Copy the entries exactly. Leave out any pictures.

BEGIN Data shown

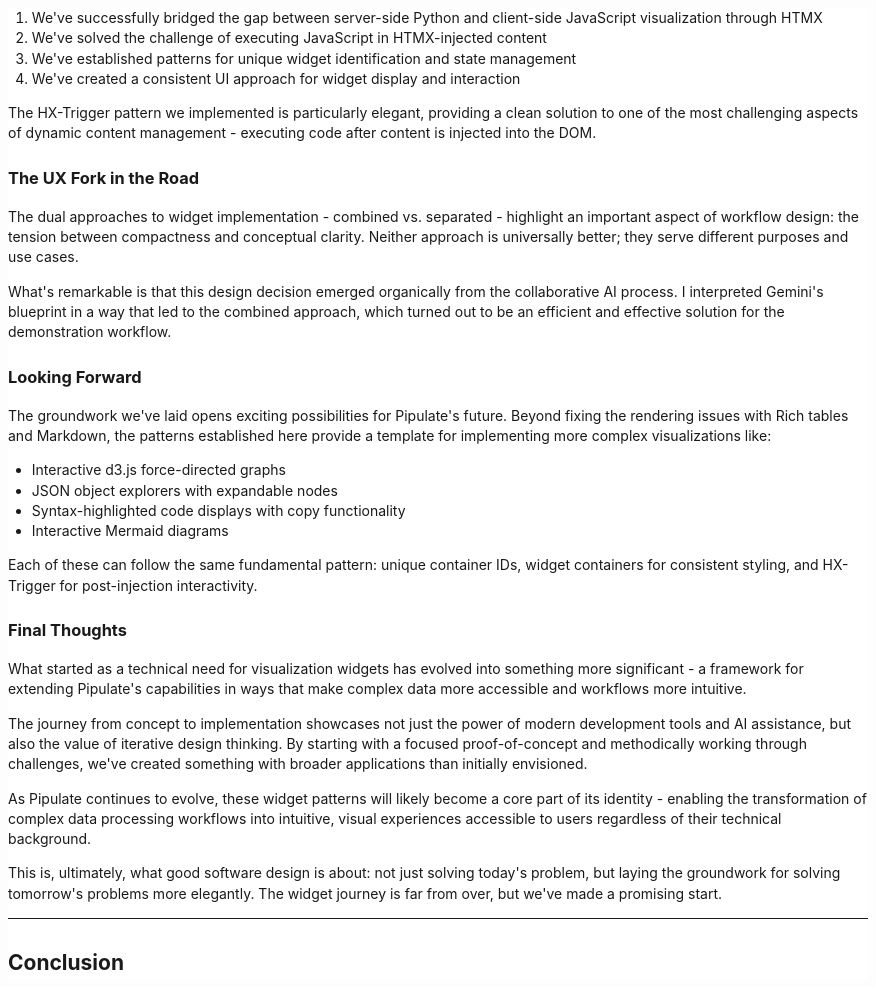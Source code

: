 1. We've successfully bridged the gap between server-side Python and client-side JavaScript visualization through HTMX
2. We've solved the challenge of executing JavaScript in HTMX-injected content
3. We've established patterns for unique widget identification and state management
4. We've created a consistent UI approach for widget display and interaction

The HX-Trigger pattern we implemented is particularly elegant, providing a clean solution to one of the most challenging aspects of dynamic content management - executing code after content is injected into the DOM.

### The UX Fork in the Road

The dual approaches to widget implementation - combined vs. separated - highlight an important aspect of workflow design: the tension between compactness and conceptual clarity. Neither approach is universally better; they serve different purposes and use cases.

What's remarkable is that this design decision emerged organically from the collaborative AI process. I interpreted Gemini's blueprint in a way that led to the combined approach, which turned out to be an efficient and effective solution for the demonstration workflow.

### Looking Forward

The groundwork we've laid opens exciting possibilities for Pipulate's future. Beyond fixing the rendering issues with Rich tables and Markdown, the patterns established here provide a template for implementing more complex visualizations like:

- Interactive d3.js force-directed graphs
- JSON object explorers with expandable nodes
- Syntax-highlighted code displays with copy functionality
- Interactive Mermaid diagrams

Each of these can follow the same fundamental pattern: unique container IDs, widget containers for consistent styling, and HX-Trigger for post-injection interactivity.

### Final Thoughts

What started as a technical need for visualization widgets has evolved into something more significant - a framework for extending Pipulate's capabilities in ways that make complex data more accessible and workflows more intuitive. 

The journey from concept to implementation showcases not just the power of modern development tools and AI assistance, but also the value of iterative design thinking. By starting with a focused proof-of-concept and methodically working through challenges, we've created something with broader applications than initially envisioned.

As Pipulate continues to evolve, these widget patterns will likely become a core part of its identity - enabling the transformation of complex data processing workflows into intuitive, visual experiences accessible to users regardless of their technical background.

This is, ultimately, what good software design is about: not just solving today's problem, but laying the groundwork for solving tomorrow's problems more elegantly. The widget journey is far from over, but we've made a promising start.

---

## Conclusion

END Data shown

▸ **Response to this task**:
Source code

: 1. We've successfully bridged the gap between server-side Python and client-side JavaScript visualization through HTMX
2. We've solved the challenge of executing JavaScript in HTMX-injected content
3. We've established patterns for unique widget identification and state management
4. We've created a consistent UI approach for widget display and interaction

The HX-Trigger pattern we implemented is particularly elegant, providing a clean solution to one of the most challenging aspects of dynamic content management - executing code after content is injected into the DOM.

### The UX Fork in the Road

The dual approaches to widget implementation - combined vs. separated - highlight an important aspect of workflow design: the tension between compactness and conceptual clarity. Neither approach is universally better; they serve different purposes and use cases.

What's remarkable is that this design decision emerged organically from the collaborative AI process. I interpreted Gemini's blueprint in a way that led to the combined approach, which turned out to be an efficient and effective solution for the demonstration workflow.

### Looking Forward

The groundwork we've laid opens exciting possibilities for Pipulate's future. Beyond fixing the rendering issues with Rich tables and Markdown, the patterns established here provide a template for implementing more complex visualizations like:

- Interactive d3.js force-directed graphs
- JSON object explorers with expandable nodes
- Syntax-highlighted code displays with copy functionality
- Interactive Mermaid diagrams

Each of these can follow the same fundamental pattern: unique container IDs, widget containers for consistent styling, and HX-Trigger for post-injection interactivity.

### Final Thoughts

What started as a technical need for visualization widgets has evolved into something more significant - a framework for extending Pipulate's capabilities in ways that make complex data more accessible and workflows more intuitive. 

The journey from concept to implementation showcases not just the power of modern development tools and AI assistance, but also the value of iterative design thinking. By starting with a focused proof-of-concept and methodically working through challenges, we've created something with broader applications than initially envisioned.

As Pipulate continues to evolve, these widget patterns will likely become a core part of its identity - enabling the transformation of complex data processing workflows into intuitive, visual experiences accessible to users regardless of their technical background.

This is, ultimately, what good software design is about: not just solving today's problem, but laying the groundwork for solving tomorrow's problems more elegantly. The widget journey is far from over, but we've made a promising start.

---

## Conclusion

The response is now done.